START Data listing
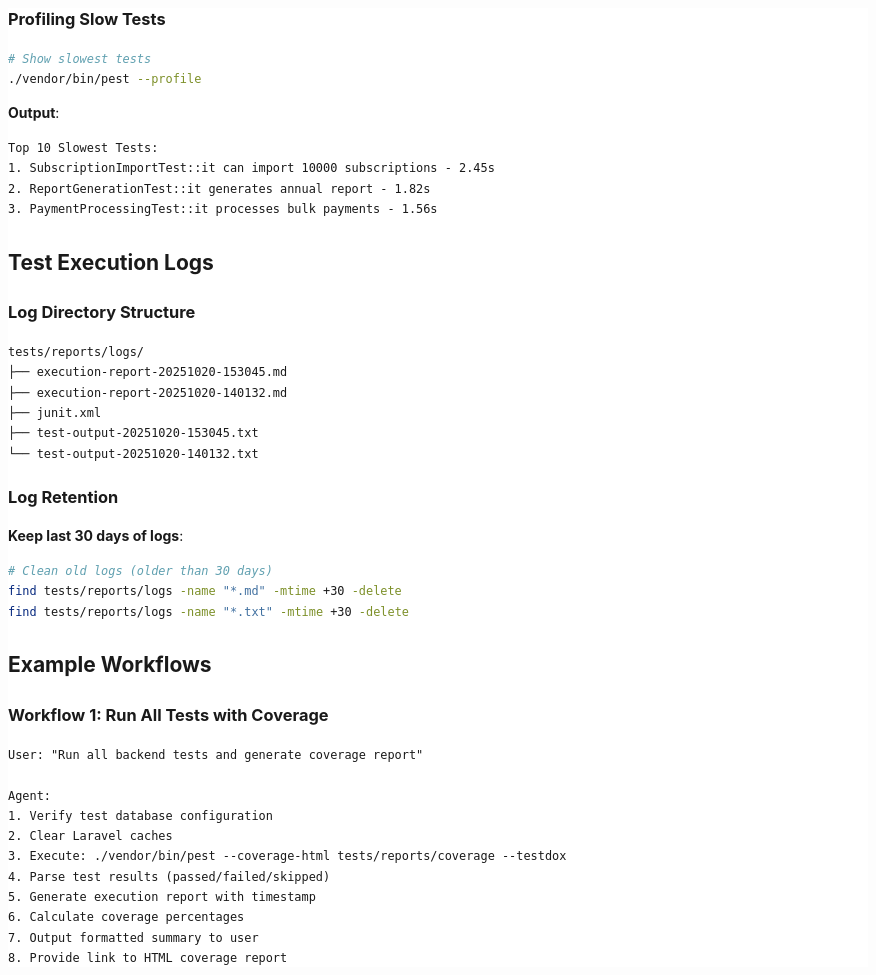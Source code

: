### Profiling Slow Tests

```bash
# Show slowest tests
./vendor/bin/pest --profile
```

**Output**:
```
Top 10 Slowest Tests:
1. SubscriptionImportTest::it can import 10000 subscriptions - 2.45s
2. ReportGenerationTest::it generates annual report - 1.82s
3. PaymentProcessingTest::it processes bulk payments - 1.56s
```

## Test Execution Logs

### Log Directory Structure
```
tests/reports/logs/
├── execution-report-20251020-153045.md
├── execution-report-20251020-140132.md
├── junit.xml
├── test-output-20251020-153045.txt
└── test-output-20251020-140132.txt
```

### Log Retention

**Keep last 30 days of logs**:
```bash
# Clean old logs (older than 30 days)
find tests/reports/logs -name "*.md" -mtime +30 -delete
find tests/reports/logs -name "*.txt" -mtime +30 -delete
```

## Example Workflows

### Workflow 1: Run All Tests with Coverage
```
User: "Run all backend tests and generate coverage report"

Agent:
1. Verify test database configuration
2. Clear Laravel caches
3. Execute: ./vendor/bin/pest --coverage-html tests/reports/coverage --testdox
4. Parse test results (passed/failed/skipped)
5. Generate execution report with timestamp
6. Calculate coverage percentages
7. Output formatted summary to user
8. Provide link to HTML coverage report
```
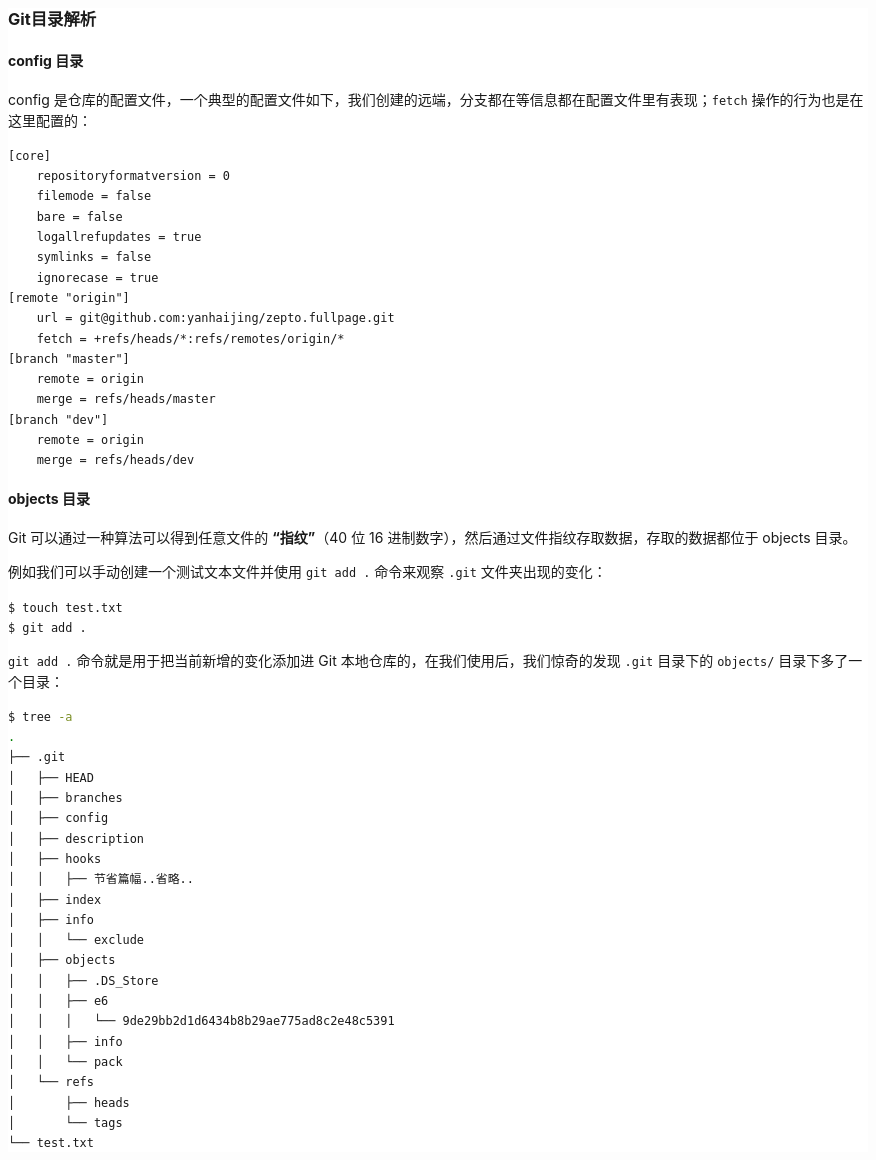 

### Git目录解析

#### config 目录

config 是仓库的配置文件，一个典型的配置文件如下，我们创建的远端，分支都在等信息都在配置文件里有表现；`fetch` 操作的行为也是在这里配置的：

```
[core]
    repositoryformatversion = 0
    filemode = false
    bare = false
    logallrefupdates = true
    symlinks = false
    ignorecase = true
[remote "origin"]
    url = git@github.com:yanhaijing/zepto.fullpage.git
    fetch = +refs/heads/*:refs/remotes/origin/*
[branch "master"]
    remote = origin
    merge = refs/heads/master
[branch "dev"]
    remote = origin
    merge = refs/heads/dev

```

#### objects 目录

Git 可以通过一种算法可以得到任意文件的 **“指纹”**（40 位 16 进制数字），然后通过文件指纹存取数据，存取的数据都位于 objects 目录。

例如我们可以手动创建一个测试文本文件并使用 `git add .` 命令来观察 `.git` 文件夹出现的变化：

```sh
$ touch test.txt
$ git add .
```

`git add .` 命令就是用于把当前新增的变化添加进 Git 本地仓库的，在我们使用后，我们惊奇的发现 `.git` 目录下的 `objects/` 目录下多了一个目录：

```sh
$ tree -a
.
├── .git
│   ├── HEAD
│   ├── branches
│   ├── config
│   ├── description
│   ├── hooks
│   │   ├── 节省篇幅..省略..
│   ├── index
│   ├── info
│   │   └── exclude
│   ├── objects
│   │   ├── .DS_Store
│   │   ├── e6
│   │   │   └── 9de29bb2d1d6434b8b29ae775ad8c2e48c5391
│   │   ├── info
│   │   └── pack
│   └── refs
│       ├── heads
│       └── tags
└── test.txt

```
END Data listing
- **Task requirements**
Return, from the material above, every line with the word "fetch".

- **Output**
config 是仓库的配置文件，一个典型的配置文件如下，我们创建的远端，分支都在等信息都在配置文件里有表现；`fetch` 操作的行为也是在这里配置的：
    fetch = +refs/heads/*:refs/remotes/origin/*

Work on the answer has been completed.